Repeat each entry below exactly, omitting any picture it holds.

***** Data to examine *****

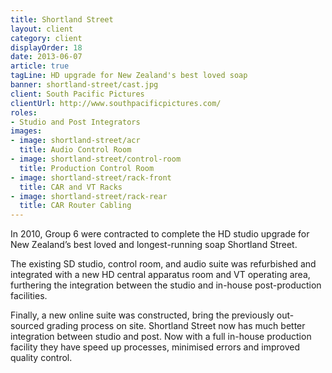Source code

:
 ```yaml
---
title: Shortland Street
layout: client
category: client
displayOrder: 18
date: 2013-06-07
article: true
tagLine: HD upgrade for New Zealand's best loved soap
banner: shortland-street/cast.jpg
client: South Pacific Pictures
clientUrl: http://www.southpacificpictures.com/
roles:
- Studio and Post Integrators
images:
- image: shortland-street/acr
  title: Audio Control Room
- image: shortland-street/control-room
  title: Production Control Room
- image: shortland-street/rack-front
  title: CAR and VT Racks
- image: shortland-street/rack-rear
  title: CAR Router Cabling
---
```


In 2010, Group 6 were contracted to complete the HD studio upgrade for New Zealand’s best loved and longest-running soap Shortland Street.

The existing SD studio, control room, and audio suite was refurbished and integrated with a new HD central apparatus room and VT operating area, furthering the integration between the studio and in-house post-production facilities.

Finally, a new online suite was constructed, bring the previously out-sourced grading process on site. Shortland Street now has much better integration between studio and post. Now with a full in-house production facility they have speed up processes, minimised errors and improved quality control.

*****

### Written solution
Source code

:
 ```yaml
---
title: Shortland Street
layout: client
category: client
displayOrder: 18
date: 2013-06-07
article: true
tagLine: HD upgrade for New Zealand's best loved soap
banner: shortland-street/cast.jpg
client: South Pacific Pictures
clientUrl: http://www.southpacificpictures.com/
roles:
- Studio and Post Integrators
images:
- image: shortland-street/acr
  title: Audio Control Room
- image: shortland-street/control-room
  title: Production Control Room
- image: shortland-street/rack-front
  title: CAR and VT Racks
- image: shortland-street/rack-rear
  title: CAR Router Cabling
---
```


In 2010, Group 6 were contracted to complete the HD studio upgrade for New Zealand’s best loved and longest-running soap Shortland Street.

The existing SD studio, control room, and audio suite was refurbished and integrated with a new HD central apparatus room and VT operating area, furthering the integration between the studio and in-house post-production facilities.

Finally, a new online suite was constructed, bring the previously out-sourced grading process on site. Shortland Street now has much better integration between studio and post. Now with a full in-house production facility they have speed up processes, minimised errors and improved quality control.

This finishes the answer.